» PROVIDED DATA:

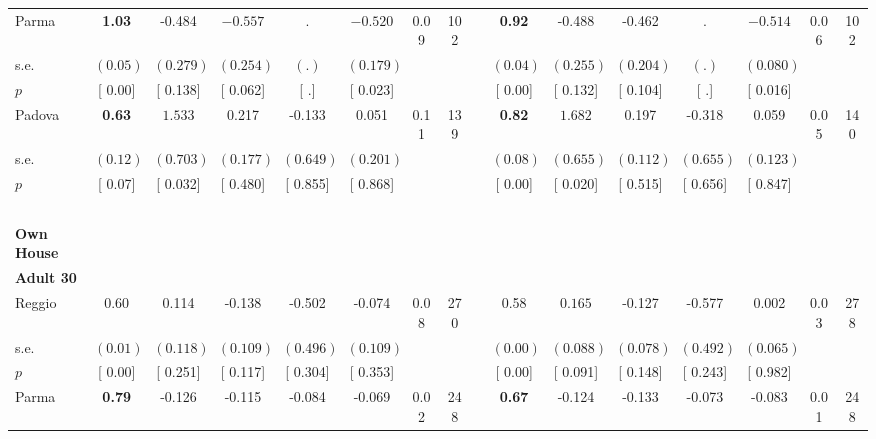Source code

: \begin{longtable}{L{8em} c c c c c c c p{1em} c c c c c c c}
\quad \quad \quad Parma& \textbf{     1.03} &    -0.484 & $ \mathbf{   -0.557}$ &         . & $ \mathbf{   -0.520}$ &      0.09 &       102 & & \textbf{     0.92} &    -0.488 &    -0.462 &         . & $ \mathbf{   -0.514}$ &      0.06 &       102  \\*
\quad \quad \quad \quad s.e.& $ (     0.05)$ & $ (    0.279)$ & $ (    0.254)$ & $ (        .)$ & $ (    0.179)$ & & & & $ (     0.04)$ & $ (    0.255)$ & $ (    0.204)$ & $ (        .)$ & $ (    0.080)$ & &  \\*
\quad \quad \quad \quad $ p$ & [     0.00] & [    0.138] & [    0.062] & [        .] & [    0.023] & & & & [     0.00] & [    0.132] & [    0.104] & [        .] & [    0.016] & &  \\[1em]
\quad \quad \quad Padova& \textbf{     0.63} & $ \mathbf{    1.533}$ &     0.217 &    -0.133 &     0.051 &      0.11 &       139 & & \textbf{     0.82} & $ \mathbf{    1.682}$ &     0.197 &    -0.318 &     0.059 &      0.05 &       140  \\*
\quad \quad \quad \quad s.e.& $ (     0.12)$ & $ (    0.703)$ & $ (    0.177)$ & $ (    0.649)$ & $ (    0.201)$ & & & & $ (     0.08)$ & $ (    0.655)$ & $ (    0.112)$ & $ (    0.655)$ & $ (    0.123)$ & &  \\*
\quad \quad \quad \quad $ p$ & [     0.07] & [    0.032] & [    0.480] & [    0.855] & [    0.868] & & & & [     0.00] & [    0.020] & [    0.515] & [    0.656] & [    0.847] & &  \\[1em]
~\\[1em]
\textbf{Own House} \\*
\quad \quad \textbf{Adult 30} & & & & & & & & & & & & & & & \\* 
\quad \quad \quad Reggio& 0.60 &     0.114 &    -0.138 &    -0.502 &    -0.074 &      0.08 &       270 & & 0.58 & $ \mathbf{    0.165}$ &    -0.127 &    -0.577 &     0.002 &      0.03 &       278  \\*
\quad \quad \quad \quad s.e.& $ (     0.01)$ & $ (    0.118)$ & $ (    0.109)$ & $ (    0.496)$ & $ (    0.109)$ & & & & $ (     0.00)$ & $ (    0.088)$ & $ (    0.078)$ & $ (    0.492)$ & $ (    0.065)$ & &  \\*
\quad \quad \quad \quad $ p$ & [     0.00] & [    0.251] & [    0.117] & [    0.304] & [    0.353] & & & & [     0.00] & [    0.091] & [    0.148] & [    0.243] & [    0.982] & &  \\[1em]
\quad \quad \quad Parma& \textbf{     0.79} &    -0.126 &    -0.115 &    -0.084 &    -0.069 &      0.02 &       248 & & \textbf{     0.67} &    -0.124 &    -0.133 &    -0.073 &    -0.083 &      0.01 &       248  \\*

\end{longtable}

» EXERCISE DESCRIPTION: In your copy, every entry above must match word for word, and no picture may appear.

» EXERCISE SOLUTION:
Source code

: \begin{longtable}{L{8em} c c c c c c c p{1em} c c c c c c c}
\quad \quad \quad Parma& \textbf{     1.03} &    -0.484 & $ \mathbf{   -0.557}$ &         . & $ \mathbf{   -0.520}$ &      0.09 &       102 & & \textbf{     0.92} &    -0.488 &    -0.462 &         . & $ \mathbf{   -0.514}$ &      0.06 &       102  \\*
\quad \quad \quad \quad s.e.& $ (     0.05)$ & $ (    0.279)$ & $ (    0.254)$ & $ (        .)$ & $ (    0.179)$ & & & & $ (     0.04)$ & $ (    0.255)$ & $ (    0.204)$ & $ (        .)$ & $ (    0.080)$ & &  \\*
\quad \quad \quad \quad $ p$ & [     0.00] & [    0.138] & [    0.062] & [        .] & [    0.023] & & & & [     0.00] & [    0.132] & [    0.104] & [        .] & [    0.016] & &  \\[1em]
\quad \quad \quad Padova& \textbf{     0.63} & $ \mathbf{    1.533}$ &     0.217 &    -0.133 &     0.051 &      0.11 &       139 & & \textbf{     0.82} & $ \mathbf{    1.682}$ &     0.197 &    -0.318 &     0.059 &      0.05 &       140  \\*
\quad \quad \quad \quad s.e.& $ (     0.12)$ & $ (    0.703)$ & $ (    0.177)$ & $ (    0.649)$ & $ (    0.201)$ & & & & $ (     0.08)$ & $ (    0.655)$ & $ (    0.112)$ & $ (    0.655)$ & $ (    0.123)$ & &  \\*
\quad \quad \quad \quad $ p$ & [     0.07] & [    0.032] & [    0.480] & [    0.855] & [    0.868] & & & & [     0.00] & [    0.020] & [    0.515] & [    0.656] & [    0.847] & &  \\[1em]
~\\[1em]
\textbf{Own House} \\*
\quad \quad \textbf{Adult 30} & & & & & & & & & & & & & & & \\* 
\quad \quad \quad Reggio& 0.60 &     0.114 &    -0.138 &    -0.502 &    -0.074 &      0.08 &       270 & & 0.58 & $ \mathbf{    0.165}$ &    -0.127 &    -0.577 &     0.002 &      0.03 &       278  \\*
\quad \quad \quad \quad s.e.& $ (     0.01)$ & $ (    0.118)$ & $ (    0.109)$ & $ (    0.496)$ & $ (    0.109)$ & & & & $ (     0.00)$ & $ (    0.088)$ & $ (    0.078)$ & $ (    0.492)$ & $ (    0.065)$ & &  \\*
\quad \quad \quad \quad $ p$ & [     0.00] & [    0.251] & [    0.117] & [    0.304] & [    0.353] & & & & [     0.00] & [    0.091] & [    0.148] & [    0.243] & [    0.982] & &  \\[1em]
\quad \quad \quad Parma& \textbf{     0.79} &    -0.126 &    -0.115 &    -0.084 &    -0.069 &      0.02 &       248 & & \textbf{     0.67} &    -0.124 &    -0.133 &    -0.073 &    -0.083 &      0.01 &       248  \\*

\end{longtable}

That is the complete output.